Work request ::
Leave every picture out and write out the records below exactly.

Information shown ::

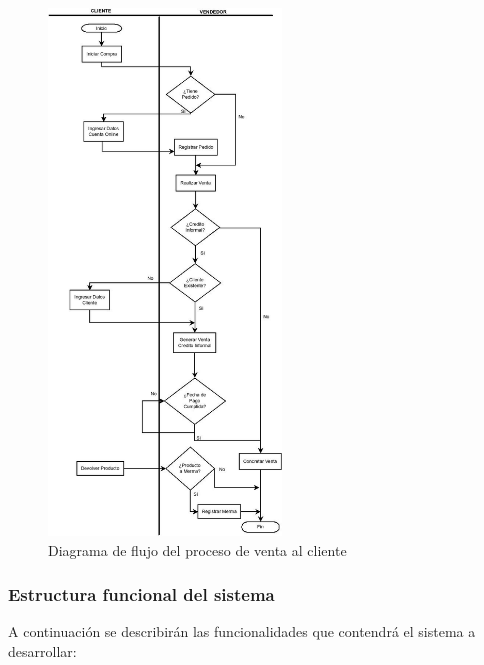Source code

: \documentclass[letterpaper,12pt]{article}
\begin{document}
\mbox{}
\begin{figure}[!ht]
\begin{center}
\includegraphics[width =0.5509\textwidth]{images/flujoadm_cliente_vendedor.jpeg}
\end{center}
\caption{Diagrama de flujo del proceso de venta al cliente}
\end{figure}

\newpage

\subsubsection{Estructura funcional del sistema}

A continuación se describirán las funcionalidades que contendrá el sistema a desarrollar:
\end{document}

Solution to the exercise ::
Source code

: \documentclass[letterpaper,12pt]{article}
\begin{document}
\mbox{}
\begin{figure}[!ht]
\begin{center}
\includegraphics[width =0.5509\textwidth]{images/flujoadm_cliente_vendedor.jpeg}
\end{center}
\caption{Diagrama de flujo del proceso de venta al cliente}
\end{figure}

\newpage

\subsubsection{Estructura funcional del sistema}

A continuación se describirán las funcionalidades que contendrá el sistema a desarrollar:
\end{document}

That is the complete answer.